::: Information shown :::
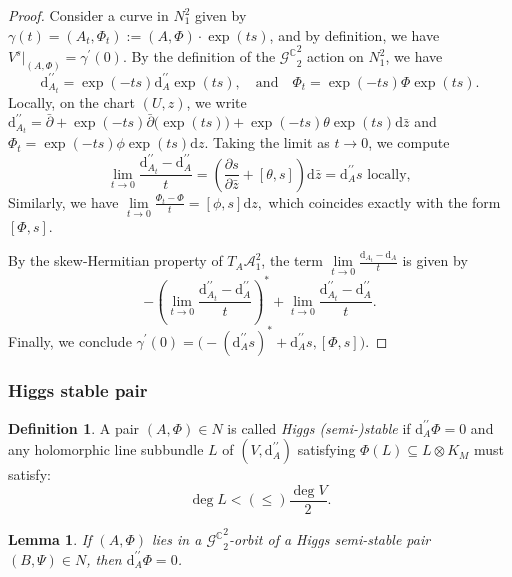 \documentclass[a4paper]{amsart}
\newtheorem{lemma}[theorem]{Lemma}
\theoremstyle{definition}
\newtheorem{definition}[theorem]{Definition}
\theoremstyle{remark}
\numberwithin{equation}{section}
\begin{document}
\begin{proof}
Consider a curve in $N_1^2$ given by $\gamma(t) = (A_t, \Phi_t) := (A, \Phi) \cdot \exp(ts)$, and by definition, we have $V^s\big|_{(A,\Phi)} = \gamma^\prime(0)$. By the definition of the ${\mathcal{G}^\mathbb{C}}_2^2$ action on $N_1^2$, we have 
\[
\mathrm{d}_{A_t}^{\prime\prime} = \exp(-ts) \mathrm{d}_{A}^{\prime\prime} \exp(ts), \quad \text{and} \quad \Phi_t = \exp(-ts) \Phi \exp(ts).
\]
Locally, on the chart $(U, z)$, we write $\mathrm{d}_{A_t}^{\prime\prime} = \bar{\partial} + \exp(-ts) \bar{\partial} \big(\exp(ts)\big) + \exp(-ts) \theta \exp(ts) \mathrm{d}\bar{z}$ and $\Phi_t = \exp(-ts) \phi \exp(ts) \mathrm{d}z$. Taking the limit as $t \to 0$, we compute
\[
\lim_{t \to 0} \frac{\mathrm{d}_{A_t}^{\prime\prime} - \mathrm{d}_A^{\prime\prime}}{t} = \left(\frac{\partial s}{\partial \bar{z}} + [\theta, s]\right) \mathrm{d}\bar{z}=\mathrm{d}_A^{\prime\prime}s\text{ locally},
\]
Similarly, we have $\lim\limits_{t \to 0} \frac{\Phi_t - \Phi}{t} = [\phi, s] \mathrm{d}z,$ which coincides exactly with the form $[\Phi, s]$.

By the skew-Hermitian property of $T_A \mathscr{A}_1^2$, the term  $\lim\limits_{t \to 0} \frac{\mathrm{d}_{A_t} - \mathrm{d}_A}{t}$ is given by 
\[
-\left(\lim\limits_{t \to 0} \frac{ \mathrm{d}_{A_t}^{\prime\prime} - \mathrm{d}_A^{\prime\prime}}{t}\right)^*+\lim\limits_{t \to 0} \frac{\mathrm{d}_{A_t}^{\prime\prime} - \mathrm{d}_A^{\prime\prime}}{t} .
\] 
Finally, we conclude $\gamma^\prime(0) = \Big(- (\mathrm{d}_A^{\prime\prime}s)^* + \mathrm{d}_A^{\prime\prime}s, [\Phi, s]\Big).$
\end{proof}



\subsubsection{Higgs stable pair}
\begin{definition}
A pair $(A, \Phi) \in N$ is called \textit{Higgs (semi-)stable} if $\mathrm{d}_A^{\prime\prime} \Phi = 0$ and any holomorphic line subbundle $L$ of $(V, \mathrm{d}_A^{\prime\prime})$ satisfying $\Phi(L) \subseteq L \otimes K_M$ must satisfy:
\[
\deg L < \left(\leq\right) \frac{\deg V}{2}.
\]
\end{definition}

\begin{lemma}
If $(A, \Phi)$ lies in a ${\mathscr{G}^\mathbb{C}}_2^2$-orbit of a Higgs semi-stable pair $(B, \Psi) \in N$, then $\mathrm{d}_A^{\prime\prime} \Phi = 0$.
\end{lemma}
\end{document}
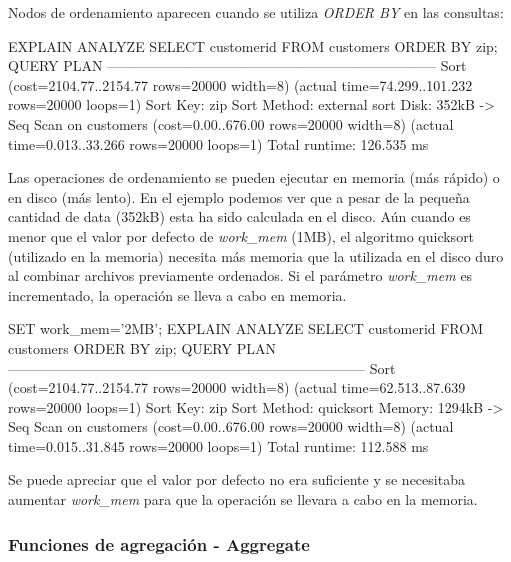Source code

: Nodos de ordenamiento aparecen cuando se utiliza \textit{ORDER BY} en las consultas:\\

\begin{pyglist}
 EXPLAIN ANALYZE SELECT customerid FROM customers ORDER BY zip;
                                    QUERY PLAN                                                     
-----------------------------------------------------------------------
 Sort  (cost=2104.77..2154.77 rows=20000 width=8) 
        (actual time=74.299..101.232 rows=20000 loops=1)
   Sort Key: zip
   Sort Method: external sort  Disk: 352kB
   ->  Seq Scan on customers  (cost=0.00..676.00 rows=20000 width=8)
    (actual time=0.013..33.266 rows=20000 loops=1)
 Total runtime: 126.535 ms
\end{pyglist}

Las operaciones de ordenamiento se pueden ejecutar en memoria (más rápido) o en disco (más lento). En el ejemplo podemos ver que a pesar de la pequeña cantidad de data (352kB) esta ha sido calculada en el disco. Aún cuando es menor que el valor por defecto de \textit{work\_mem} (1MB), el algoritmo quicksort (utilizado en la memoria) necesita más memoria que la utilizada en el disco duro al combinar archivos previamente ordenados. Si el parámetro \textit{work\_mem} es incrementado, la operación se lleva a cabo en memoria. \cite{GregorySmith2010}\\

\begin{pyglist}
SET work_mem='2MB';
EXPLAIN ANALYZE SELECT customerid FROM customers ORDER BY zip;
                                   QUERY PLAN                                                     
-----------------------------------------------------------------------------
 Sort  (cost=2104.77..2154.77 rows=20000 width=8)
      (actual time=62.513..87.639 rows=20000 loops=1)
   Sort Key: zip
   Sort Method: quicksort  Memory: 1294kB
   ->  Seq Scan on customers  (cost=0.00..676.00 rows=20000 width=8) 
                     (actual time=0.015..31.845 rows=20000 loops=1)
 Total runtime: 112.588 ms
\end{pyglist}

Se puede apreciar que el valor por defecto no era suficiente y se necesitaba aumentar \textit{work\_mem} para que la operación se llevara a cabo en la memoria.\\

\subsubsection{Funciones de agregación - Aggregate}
:::
::: Information shown :::
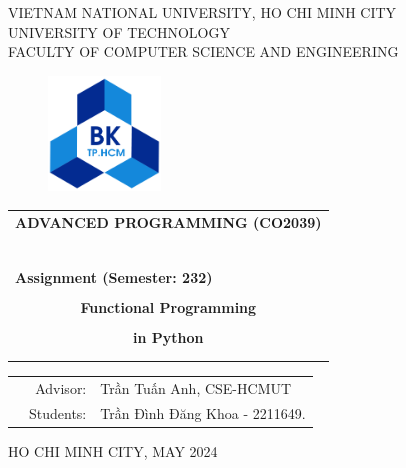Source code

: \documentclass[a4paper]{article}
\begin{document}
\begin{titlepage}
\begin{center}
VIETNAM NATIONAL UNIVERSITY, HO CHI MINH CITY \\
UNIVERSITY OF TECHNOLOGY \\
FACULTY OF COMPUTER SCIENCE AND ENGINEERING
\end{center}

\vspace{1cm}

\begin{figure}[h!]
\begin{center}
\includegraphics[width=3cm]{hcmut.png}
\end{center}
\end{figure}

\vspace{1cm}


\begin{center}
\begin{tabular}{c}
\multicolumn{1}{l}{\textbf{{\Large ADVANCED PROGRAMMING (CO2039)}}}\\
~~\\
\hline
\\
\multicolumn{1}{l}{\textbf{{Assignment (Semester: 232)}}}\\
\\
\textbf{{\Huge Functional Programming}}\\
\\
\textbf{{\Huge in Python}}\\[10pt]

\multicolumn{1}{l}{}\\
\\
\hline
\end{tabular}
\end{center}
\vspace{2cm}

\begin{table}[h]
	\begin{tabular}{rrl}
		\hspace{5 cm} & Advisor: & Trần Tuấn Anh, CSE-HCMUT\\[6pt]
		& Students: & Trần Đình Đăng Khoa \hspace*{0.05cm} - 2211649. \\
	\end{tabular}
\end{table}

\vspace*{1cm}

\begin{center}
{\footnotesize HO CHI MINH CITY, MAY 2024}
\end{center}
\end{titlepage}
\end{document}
:::
::: Information shown :::
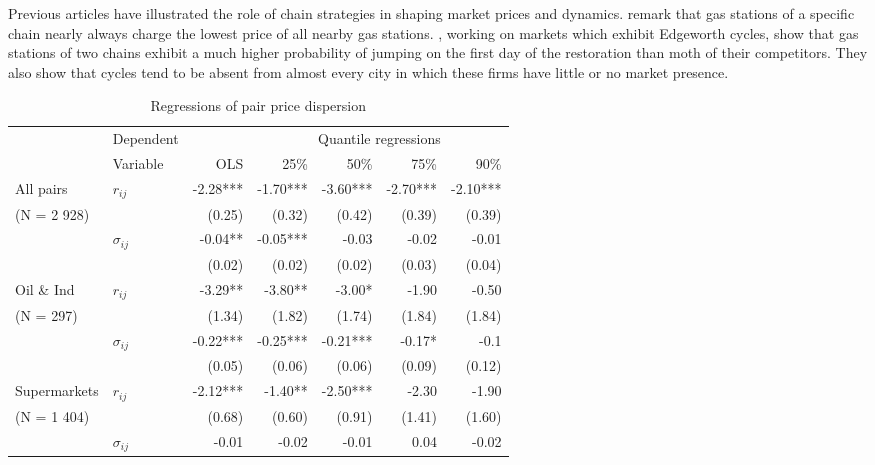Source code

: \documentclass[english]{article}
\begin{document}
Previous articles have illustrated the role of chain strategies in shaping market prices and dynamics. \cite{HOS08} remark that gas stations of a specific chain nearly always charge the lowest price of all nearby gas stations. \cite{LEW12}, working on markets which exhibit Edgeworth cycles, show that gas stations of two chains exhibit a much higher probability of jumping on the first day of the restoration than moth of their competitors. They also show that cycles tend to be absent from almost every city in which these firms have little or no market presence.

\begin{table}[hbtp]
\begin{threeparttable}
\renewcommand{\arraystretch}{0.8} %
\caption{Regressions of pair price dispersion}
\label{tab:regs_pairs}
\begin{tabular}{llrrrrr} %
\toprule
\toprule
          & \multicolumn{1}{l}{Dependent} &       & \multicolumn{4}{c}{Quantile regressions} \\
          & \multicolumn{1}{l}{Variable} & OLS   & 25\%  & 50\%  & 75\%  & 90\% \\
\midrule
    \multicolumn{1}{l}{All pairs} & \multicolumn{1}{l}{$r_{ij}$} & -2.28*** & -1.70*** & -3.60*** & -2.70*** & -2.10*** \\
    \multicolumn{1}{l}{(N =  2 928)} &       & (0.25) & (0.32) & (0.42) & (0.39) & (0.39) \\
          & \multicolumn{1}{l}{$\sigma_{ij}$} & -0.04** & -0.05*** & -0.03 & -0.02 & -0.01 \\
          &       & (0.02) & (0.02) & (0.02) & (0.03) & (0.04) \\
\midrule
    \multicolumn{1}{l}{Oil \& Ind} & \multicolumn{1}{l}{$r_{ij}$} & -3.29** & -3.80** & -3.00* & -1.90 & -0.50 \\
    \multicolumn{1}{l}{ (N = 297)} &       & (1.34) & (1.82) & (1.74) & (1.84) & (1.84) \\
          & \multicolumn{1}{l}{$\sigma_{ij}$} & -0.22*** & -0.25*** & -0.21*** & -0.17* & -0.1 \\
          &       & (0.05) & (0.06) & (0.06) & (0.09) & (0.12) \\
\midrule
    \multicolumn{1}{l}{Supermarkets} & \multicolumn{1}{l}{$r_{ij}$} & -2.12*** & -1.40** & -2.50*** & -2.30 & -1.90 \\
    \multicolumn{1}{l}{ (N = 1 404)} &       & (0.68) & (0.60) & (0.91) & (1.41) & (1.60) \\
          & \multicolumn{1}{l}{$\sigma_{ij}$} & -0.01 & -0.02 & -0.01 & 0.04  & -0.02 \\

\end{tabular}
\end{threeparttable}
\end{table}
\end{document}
:::
__Goal of the exercise__
Within the listing above, tally the lines where the word "Method" occurs and write only the total.

__Answer to this exercise__
2